-- Opening Marker --

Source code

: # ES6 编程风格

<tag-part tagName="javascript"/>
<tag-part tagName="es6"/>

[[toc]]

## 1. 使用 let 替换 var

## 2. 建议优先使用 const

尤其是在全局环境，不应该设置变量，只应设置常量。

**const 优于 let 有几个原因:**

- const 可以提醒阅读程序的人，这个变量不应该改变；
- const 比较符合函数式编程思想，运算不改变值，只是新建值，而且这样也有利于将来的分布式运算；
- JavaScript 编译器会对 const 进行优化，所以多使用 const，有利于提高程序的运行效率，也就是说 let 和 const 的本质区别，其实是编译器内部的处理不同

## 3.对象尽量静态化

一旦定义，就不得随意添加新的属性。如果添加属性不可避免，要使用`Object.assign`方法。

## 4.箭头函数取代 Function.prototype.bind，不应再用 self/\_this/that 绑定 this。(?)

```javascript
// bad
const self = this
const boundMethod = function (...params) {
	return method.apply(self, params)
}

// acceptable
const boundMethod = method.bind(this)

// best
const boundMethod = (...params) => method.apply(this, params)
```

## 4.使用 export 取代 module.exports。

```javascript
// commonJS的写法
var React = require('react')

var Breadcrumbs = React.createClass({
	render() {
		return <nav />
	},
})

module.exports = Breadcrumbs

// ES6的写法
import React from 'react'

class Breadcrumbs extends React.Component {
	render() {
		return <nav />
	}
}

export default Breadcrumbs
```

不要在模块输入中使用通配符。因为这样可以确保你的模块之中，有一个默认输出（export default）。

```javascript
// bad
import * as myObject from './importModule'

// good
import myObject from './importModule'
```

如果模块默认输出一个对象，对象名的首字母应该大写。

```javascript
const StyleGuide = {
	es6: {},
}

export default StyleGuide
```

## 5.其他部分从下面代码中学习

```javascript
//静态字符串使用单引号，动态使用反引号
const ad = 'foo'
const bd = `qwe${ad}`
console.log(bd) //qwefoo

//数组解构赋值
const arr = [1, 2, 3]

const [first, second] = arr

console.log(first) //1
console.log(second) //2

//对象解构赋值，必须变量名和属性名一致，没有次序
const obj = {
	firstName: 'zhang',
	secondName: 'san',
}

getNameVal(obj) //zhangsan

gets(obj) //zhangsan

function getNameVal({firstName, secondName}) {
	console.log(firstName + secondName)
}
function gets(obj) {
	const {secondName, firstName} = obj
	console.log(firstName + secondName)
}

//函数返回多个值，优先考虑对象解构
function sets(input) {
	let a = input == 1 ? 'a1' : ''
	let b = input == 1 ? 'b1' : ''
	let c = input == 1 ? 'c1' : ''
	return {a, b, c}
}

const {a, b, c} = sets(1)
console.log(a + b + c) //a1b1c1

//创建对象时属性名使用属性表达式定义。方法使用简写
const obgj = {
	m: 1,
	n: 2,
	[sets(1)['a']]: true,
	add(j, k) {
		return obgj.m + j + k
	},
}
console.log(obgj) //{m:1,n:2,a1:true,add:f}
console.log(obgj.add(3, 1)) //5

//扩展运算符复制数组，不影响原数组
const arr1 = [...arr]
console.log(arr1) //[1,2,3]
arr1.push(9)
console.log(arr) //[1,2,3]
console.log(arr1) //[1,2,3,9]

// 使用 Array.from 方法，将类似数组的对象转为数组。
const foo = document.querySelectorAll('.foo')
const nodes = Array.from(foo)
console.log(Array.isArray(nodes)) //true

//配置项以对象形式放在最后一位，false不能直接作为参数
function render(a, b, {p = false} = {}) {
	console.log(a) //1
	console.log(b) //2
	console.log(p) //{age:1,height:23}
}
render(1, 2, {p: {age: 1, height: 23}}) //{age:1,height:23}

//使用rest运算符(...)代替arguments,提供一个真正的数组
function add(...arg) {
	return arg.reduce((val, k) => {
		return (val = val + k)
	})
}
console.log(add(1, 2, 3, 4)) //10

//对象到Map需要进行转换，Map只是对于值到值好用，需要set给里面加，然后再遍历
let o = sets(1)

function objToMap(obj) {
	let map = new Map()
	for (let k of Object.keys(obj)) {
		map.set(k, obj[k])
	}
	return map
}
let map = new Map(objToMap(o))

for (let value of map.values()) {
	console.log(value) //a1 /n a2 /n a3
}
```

-- Closing Marker --

AIM OF THE TASK:
Check each line of the material for the string "secondName" and state how many lines contain it, with only the number as the answer.

ANSWER FOR THIS EXERCISE:
5